* _Dataset_
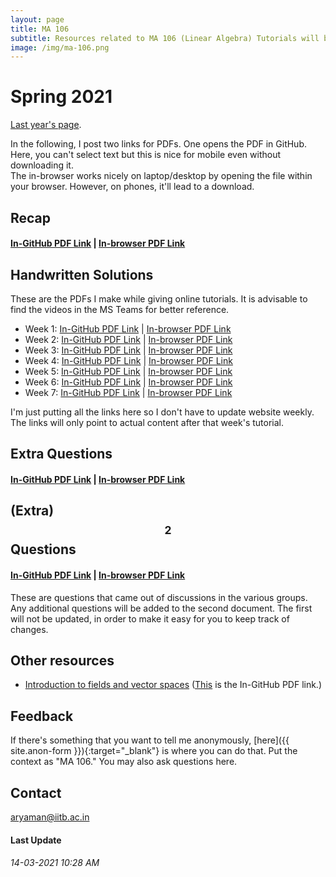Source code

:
 ```yaml
---
layout: page
title: MA 106
subtitle: Resources related to MA 106 (Linear Algebra) Tutorials will be posted here
image: /img/ma-106.png
---
```


# Spring 2021
[Last year's page](/tuts/ma-106).

In the following, I post two links for PDFs. One opens the PDF in GitHub. Here, you can't select text but this is nice for mobile even without downloading it.  
The in-browser works nicely on laptop/desktop by opening the file within your browser. However, on phones, it'll lead to a download.

## Recap

#### [In-GitHub PDF Link](https://github.com/aryamanmaithani/ma-106-2021-tut/blob/main/recap.pdf) | [In-browser PDF Link](https://aryamanmaithani.github.io/ma-106-2021-tut/recap.pdf)

## Handwritten Solutions
These are the PDFs I make while giving online tutorials. It is advisable to find the videos in the MS Teams for better reference.

* Week 1: [In-GitHub PDF Link](https://github.com/aryamanmaithani/ma-106-2021-tut/blob/master/handwritten/1.pdf) \| [In-browser PDF Link](https://aryamanmaithani.github.io/ma-106-2021-tut/handwritten/1.pdf)
* Week 2: [In-GitHub PDF Link](https://github.com/aryamanmaithani/ma-106-2021-tut/blob/master/handwritten/2.pdf) \| [In-browser PDF Link](https://aryamanmaithani.github.io/ma-106-2021-tut/handwritten/2.pdf)
* Week 3: [In-GitHub PDF Link](https://github.com/aryamanmaithani/ma-106-2021-tut/blob/master/handwritten/3.pdf) \| [In-browser PDF Link](https://aryamanmaithani.github.io/ma-106-2021-tut/handwritten/3.pdf)
* Week 4: [In-GitHub PDF Link](https://github.com/aryamanmaithani/ma-106-2021-tut/blob/master/handwritten/4.pdf) \| [In-browser PDF Link](https://aryamanmaithani.github.io/ma-106-2021-tut/handwritten/4.pdf)
* Week 5: [In-GitHub PDF Link](https://github.com/aryamanmaithani/ma-106-2021-tut/blob/master/handwritten/5.pdf) \| [In-browser PDF Link](https://aryamanmaithani.github.io/ma-106-2021-tut/handwritten/5.pdf)
* Week 6: [In-GitHub PDF Link](https://github.com/aryamanmaithani/ma-106-2021-tut/blob/master/handwritten/6.pdf) \| [In-browser PDF Link](https://aryamanmaithani.github.io/ma-106-2021-tut/handwritten/6.pdf)
* Week 7: [In-GitHub PDF Link](https://github.com/aryamanmaithani/ma-106-2021-tut/blob/master/handwritten/7.pdf) \| [In-browser PDF Link](https://aryamanmaithani.github.io/ma-106-2021-tut/handwritten/7.pdf)

I'm just putting all the links here so I don't have to update website weekly. The links will only point to actual content after that week's tutorial.

## Extra Questions
#### [In-GitHub PDF Link](https://github.com/aryamanmaithani/ma-106-2021-tut/blob/master/extra.pdf) | [In-browser PDF Link](https://aryamanmaithani.github.io/ma-106-2021-tut/extra.pdf)

## (Extra)$$^2$$ Questions
#### [In-GitHub PDF Link](https://github.com/aryamanmaithani/ma-106-2021-tut/blob/master/extra-2.pdf) | [In-browser PDF Link](https://aryamanmaithani.github.io/ma-106-2021-tut/extra-2.pdf)

These are questions that came out of discussions in the various groups. Any additional questions will be added to the second document. The first will not be updated, in order to make it easy for you to keep track of changes.

## Other resources
* [Introduction to fields and vector spaces](https://aryamanmaithani.github.io/ma-106-2021-tut/fields-and-vector-spaces.pdf) ([This](https://github.com/aryamanmaithani/ma-106-2021-tut/blob/main/fields-and-vector-spaces.pdf) is the In-GitHub PDF link.) 

## Feedback
If there's something that you want to tell me anonymously, [here]({{ site.anon-form }}){:target="_blank"} is where you can do that. Put the context as "MA 106." You may also ask questions here.   
<!-- [Here](/tuts/ma-109/responses) are my responses to some of your responses. -->

## Contact
[aryaman@iitb.ac.in](mailto:aryaman@iitb.ac.in)  

#### Last Update
###### 14-03-2021 10:28 AM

* _Work task_
The answer must be an exact restatement of all the records, with no pictures included.

* _Your response_
Source code

:
 ```yaml
---
layout: page
title: MA 106
subtitle: Resources related to MA 106 (Linear Algebra) Tutorials will be posted here
image: /img/ma-106.png
---
```


# Spring 2021
[Last year's page](/tuts/ma-106).

In the following, I post two links for PDFs. One opens the PDF in GitHub. Here, you can't select text but this is nice for mobile even without downloading it.  
The in-browser works nicely on laptop/desktop by opening the file within your browser. However, on phones, it'll lead to a download.

## Recap

#### [In-GitHub PDF Link](https://github.com/aryamanmaithani/ma-106-2021-tut/blob/main/recap.pdf) | [In-browser PDF Link](https://aryamanmaithani.github.io/ma-106-2021-tut/recap.pdf)

## Handwritten Solutions
These are the PDFs I make while giving online tutorials. It is advisable to find the videos in the MS Teams for better reference.

* Week 1: [In-GitHub PDF Link](https://github.com/aryamanmaithani/ma-106-2021-tut/blob/master/handwritten/1.pdf) \| [In-browser PDF Link](https://aryamanmaithani.github.io/ma-106-2021-tut/handwritten/1.pdf)
* Week 2: [In-GitHub PDF Link](https://github.com/aryamanmaithani/ma-106-2021-tut/blob/master/handwritten/2.pdf) \| [In-browser PDF Link](https://aryamanmaithani.github.io/ma-106-2021-tut/handwritten/2.pdf)
* Week 3: [In-GitHub PDF Link](https://github.com/aryamanmaithani/ma-106-2021-tut/blob/master/handwritten/3.pdf) \| [In-browser PDF Link](https://aryamanmaithani.github.io/ma-106-2021-tut/handwritten/3.pdf)
* Week 4: [In-GitHub PDF Link](https://github.com/aryamanmaithani/ma-106-2021-tut/blob/master/handwritten/4.pdf) \| [In-browser PDF Link](https://aryamanmaithani.github.io/ma-106-2021-tut/handwritten/4.pdf)
* Week 5: [In-GitHub PDF Link](https://github.com/aryamanmaithani/ma-106-2021-tut/blob/master/handwritten/5.pdf) \| [In-browser PDF Link](https://aryamanmaithani.github.io/ma-106-2021-tut/handwritten/5.pdf)
* Week 6: [In-GitHub PDF Link](https://github.com/aryamanmaithani/ma-106-2021-tut/blob/master/handwritten/6.pdf) \| [In-browser PDF Link](https://aryamanmaithani.github.io/ma-106-2021-tut/handwritten/6.pdf)
* Week 7: [In-GitHub PDF Link](https://github.com/aryamanmaithani/ma-106-2021-tut/blob/master/handwritten/7.pdf) \| [In-browser PDF Link](https://aryamanmaithani.github.io/ma-106-2021-tut/handwritten/7.pdf)

I'm just putting all the links here so I don't have to update website weekly. The links will only point to actual content after that week's tutorial.

## Extra Questions
#### [In-GitHub PDF Link](https://github.com/aryamanmaithani/ma-106-2021-tut/blob/master/extra.pdf) | [In-browser PDF Link](https://aryamanmaithani.github.io/ma-106-2021-tut/extra.pdf)

## (Extra)$$^2$$ Questions
#### [In-GitHub PDF Link](https://github.com/aryamanmaithani/ma-106-2021-tut/blob/master/extra-2.pdf) | [In-browser PDF Link](https://aryamanmaithani.github.io/ma-106-2021-tut/extra-2.pdf)

These are questions that came out of discussions in the various groups. Any additional questions will be added to the second document. The first will not be updated, in order to make it easy for you to keep track of changes.

## Other resources
* [Introduction to fields and vector spaces](https://aryamanmaithani.github.io/ma-106-2021-tut/fields-and-vector-spaces.pdf) ([This](https://github.com/aryamanmaithani/ma-106-2021-tut/blob/main/fields-and-vector-spaces.pdf) is the In-GitHub PDF link.) 

## Feedback
If there's something that you want to tell me anonymously, [here]({{ site.anon-form }}){:target="_blank"} is where you can do that. Put the context as "MA 106." You may also ask questions here.   
<!-- [Here](/tuts/ma-109/responses) are my responses to some of your responses. -->

## Contact
[aryaman@iitb.ac.in](mailto:aryaman@iitb.ac.in)  

#### Last Update
###### 14-03-2021 10:28 AM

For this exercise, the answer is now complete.